Wipe down the board with diluted bleach to disinfect it. Add 1 US tbsp (15 ml) of unscented chlorine bleach to 1 US gal (3.8 l) of water. Generously pour the bleach mixture over every surface of the cutting board. If you prefer to avoid bleach, sanitize the board with undiluted white vinegar followed by 3% hydrogen peroxide. You can also use a commercial food-safe sanitizer, if you prefer.

Deodorize your cutting board with hydrogen peroxide, vinegar, or lemon juice. If your wooden cutting board starts to develop a musty odor, Chiu recommends wiping it down with a cloth dampened with hydrogen peroxide. You can also use lemon juice, or white vinegar. This will help kill any bacteria that’s causing odors in the wood.

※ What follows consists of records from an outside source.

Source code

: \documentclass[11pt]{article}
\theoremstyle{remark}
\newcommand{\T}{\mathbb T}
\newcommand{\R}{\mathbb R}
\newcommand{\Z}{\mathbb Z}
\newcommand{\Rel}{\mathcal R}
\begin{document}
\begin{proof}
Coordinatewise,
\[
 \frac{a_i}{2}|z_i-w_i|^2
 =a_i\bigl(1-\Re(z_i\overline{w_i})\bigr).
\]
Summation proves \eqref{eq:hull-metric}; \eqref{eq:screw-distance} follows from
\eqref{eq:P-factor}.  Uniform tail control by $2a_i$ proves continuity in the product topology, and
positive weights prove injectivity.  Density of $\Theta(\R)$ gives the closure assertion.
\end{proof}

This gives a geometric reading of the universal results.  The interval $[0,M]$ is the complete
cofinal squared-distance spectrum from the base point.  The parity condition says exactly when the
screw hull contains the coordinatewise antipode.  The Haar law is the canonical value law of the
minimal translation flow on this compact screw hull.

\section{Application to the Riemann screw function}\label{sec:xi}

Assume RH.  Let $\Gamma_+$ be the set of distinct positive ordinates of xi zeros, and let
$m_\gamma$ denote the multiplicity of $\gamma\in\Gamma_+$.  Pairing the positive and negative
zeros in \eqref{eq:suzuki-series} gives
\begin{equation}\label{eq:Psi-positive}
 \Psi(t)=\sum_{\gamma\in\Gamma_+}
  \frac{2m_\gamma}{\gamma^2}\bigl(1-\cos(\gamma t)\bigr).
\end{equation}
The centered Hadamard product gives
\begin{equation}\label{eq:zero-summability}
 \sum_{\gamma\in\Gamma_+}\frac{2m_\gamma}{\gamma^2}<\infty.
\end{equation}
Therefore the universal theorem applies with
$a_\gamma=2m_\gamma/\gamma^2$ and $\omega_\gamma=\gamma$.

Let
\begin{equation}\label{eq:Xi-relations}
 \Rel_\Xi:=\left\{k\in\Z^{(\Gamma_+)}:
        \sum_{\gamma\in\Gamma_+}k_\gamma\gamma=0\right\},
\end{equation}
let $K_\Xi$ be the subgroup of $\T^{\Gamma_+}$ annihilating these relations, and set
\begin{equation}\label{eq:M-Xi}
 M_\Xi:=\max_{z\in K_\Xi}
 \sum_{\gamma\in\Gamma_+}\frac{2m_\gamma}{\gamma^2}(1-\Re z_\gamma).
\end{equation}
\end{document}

Dry the cutting board completely after you sanitize it. Use a clean towel or paper towels to pat the excess moisture off of the wood. Then, prop the cutting board up so it can air dry. Don’t let any moisture sit on the board—this can allow bacteria to return, so your board won’t be sanitized.

Caring for a Wooden Cutting Board

Avoid soaking the cutting board in water. Never put a wooden cutting board in the dishwasher or soak it in the sink. Wood is absorbent, and according to Sears, leaving it soaking for too long “can result in mold or bacteria growing inside the board.” Try to quickly wipe down the board if you cut anything on it that holds a lot of moisture, like fruit. Additionally, avoid using your cutting board when it’s wet. The wood will be softer, which means it will be easier to leave knife marks in the board.

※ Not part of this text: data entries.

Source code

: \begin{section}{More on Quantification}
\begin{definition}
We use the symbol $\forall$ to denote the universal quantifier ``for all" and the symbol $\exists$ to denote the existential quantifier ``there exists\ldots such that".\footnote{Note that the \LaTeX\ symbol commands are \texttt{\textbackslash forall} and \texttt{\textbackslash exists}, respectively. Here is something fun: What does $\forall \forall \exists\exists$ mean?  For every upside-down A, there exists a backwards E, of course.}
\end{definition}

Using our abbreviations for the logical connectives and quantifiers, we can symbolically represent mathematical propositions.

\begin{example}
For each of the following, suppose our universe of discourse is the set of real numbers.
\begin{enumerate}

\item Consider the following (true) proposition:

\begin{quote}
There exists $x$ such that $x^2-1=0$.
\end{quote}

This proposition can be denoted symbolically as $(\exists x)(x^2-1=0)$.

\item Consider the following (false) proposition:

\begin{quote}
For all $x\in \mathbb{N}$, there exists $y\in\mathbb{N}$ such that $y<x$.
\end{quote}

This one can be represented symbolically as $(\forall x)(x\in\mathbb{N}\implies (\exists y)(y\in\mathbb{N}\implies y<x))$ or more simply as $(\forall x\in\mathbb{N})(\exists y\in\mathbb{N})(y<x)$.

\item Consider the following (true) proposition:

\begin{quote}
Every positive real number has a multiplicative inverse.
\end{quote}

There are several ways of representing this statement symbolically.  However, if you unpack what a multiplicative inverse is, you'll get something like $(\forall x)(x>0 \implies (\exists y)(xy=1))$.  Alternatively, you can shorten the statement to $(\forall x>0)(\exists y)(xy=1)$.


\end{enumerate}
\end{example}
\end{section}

Oil your board when the wood becomes absorbent. Pour a thin layer of food-grade mineral oil onto the cutting board, then rub it into the top, bottom, and sides with a paper towel. Let that soak into the wood for a few minutes, then repeat the process until the oil doesn’t seem to be sinking into the wood anymore. Wipe away any excess and let the board dry overnight. According to Miller, you can add a little salt to the board when you’re oiling it to improve the seasoning. Sprinkle a few drops of water on the cutting board. If they spread out and start to sink into the wood, the board needs to be oiled. Oil the cutting board as soon as you get it unless it comes pre-oiled. After that, you’ll usually need to oil your cutting board about once a month—but it depends on how often you use it.

Use board cream or beeswax after you oil the cutting board. After you’ve let the oil soak into the wood, rub board cream or 100% beeswax over every side of the cutting board. Let that soak into the wood overnight, then use a paper towel or clean cloth to wipe away any excess the next day. You can purchase pre-made board cream or make your own. To make your own board cream, mix ⁄2 tsp (2.5 mL) of beeswax with 1 cup (240 mL) of food-grade mineral oil. Microwave the mixture for 30–45 seconds. It will be easiest to spread over the board if you use it while it’s warm.

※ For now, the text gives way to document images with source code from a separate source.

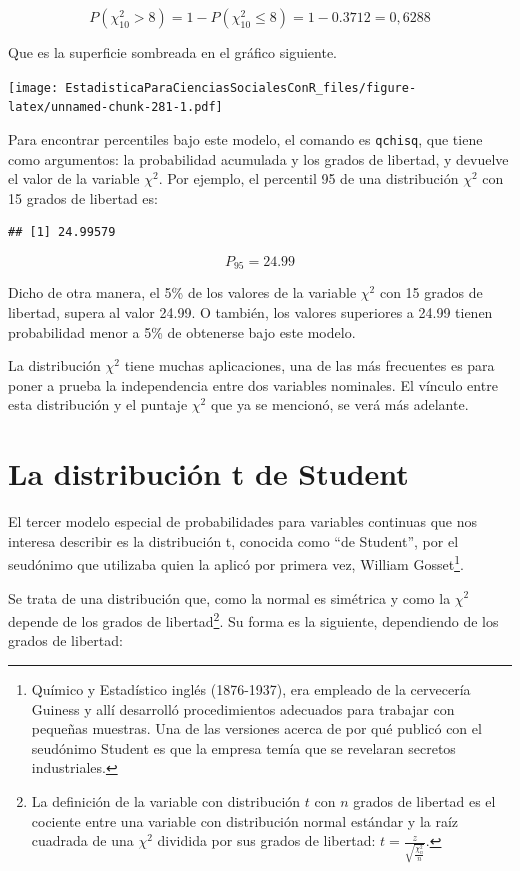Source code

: \documentclass[]{book}
\let\rmarkdownfootnote\footnote%
\def\footnote{\protect\rmarkdownfootnote}
\begin{document}
\[P(\chi_{10}^{2} > 8) = 1-P(\chi_{10}^2 \leq 8)= 1-0.3712=0,6288\]

Que es la superficie sombreada en el gráfico siguiente.

\texttt{[image: EstadisticaParaCienciasSocialesConR\_files/figure-latex/unnamed-chunk-281-1.pdf]}

Para encontrar percentiles bajo este modelo, el comando es \texttt{qchisq}, que tiene como argumentos: la probabilidad acumulada y los grados de libertad, y devuelve el valor de la variable \(\chi^{2}\). Por ejemplo, el percentil 95 de una distribución \(\chi^{2}\) con 15 grados de libertad es:

\begin{verbatim}
## [1] 24.99579
\end{verbatim}

\[P_{95}=24.99\]

Dicho de otra manera, el 5\% de los valores de la variable \(\chi^{2}\) con 15 grados de libertad, supera al valor 24.99. O también, los valores superiores a 24.99 tienen probabilidad menor a 5\% de obtenerse bajo este modelo.

La distribución \(\chi^{2}\) tiene muchas aplicaciones, una de las más
frecuentes es para poner a prueba la independencia entre dos variables
nominales. El vínculo entre esta distribución y el puntaje \(\chi^{2}\)
que ya se mencionó, se verá más adelante.

\hypertarget{la-distribuciuxf3n-t-de-student}{%
\section{La distribución t de Student}\label{la-distribuciuxf3n-t-de-student}}

El tercer modelo especial de probabilidades para variables continuas que nos interesa describir es la distribución t, conocida como ``de Student'', por el seudónimo que utilizaba quien la aplicó por primera vez, William Gosset\footnote{Químico y Estadístico inglés (1876-1937), era empleado de la
  cervecería Guiness y allí desarrolló procedimientos adecuados para
  trabajar con pequeñas muestras. Una de las versiones acerca de por
  qué publicó con el seudónimo Student es que la empresa temía que se
  revelaran secretos industriales.}.

Se trata de una distribución que, como la normal es simétrica y como la
\(\chi^{2}\) depende de los grados de libertad\footnote{La definición de la variable con distribución \(t\) con \(n\) grados de
  libertad es el cociente entre una variable con distribución normal
  estándar y la raíz cuadrada de una \(\chi^{2}\) dividida por sus
  grados de libertad: \(t = \frac{z}{\sqrt{\frac{\chi_{n}^{2}}{n}}}\).}. Su forma es la
siguiente, dependiendo de los grados de libertad:
\end{document}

Sand the board occasionally to resurface it. You may be able to remove knife marks by sanding the wood. Start by cleaning and sanitizing the board, then buff out any scratches with 220- or 400-grit sandpaper. When you’re finished, wipe the board clean with a damp cloth or sponge, then allow it to air dry. Oil the wood after you sand it to restore the seasoning.

Replace your cutting board if it gets deep knife marks. Over time, your knives may leave behind scratches or grooves in the wood. These can harbor bacteria that can be difficult to remove, even if you wash or sanitize the board. To be safe, toss out the board or use it for cracks once it develops deep scratches that you can’t sand out. If the wood warps and cracks, you should also replace it for the same reason.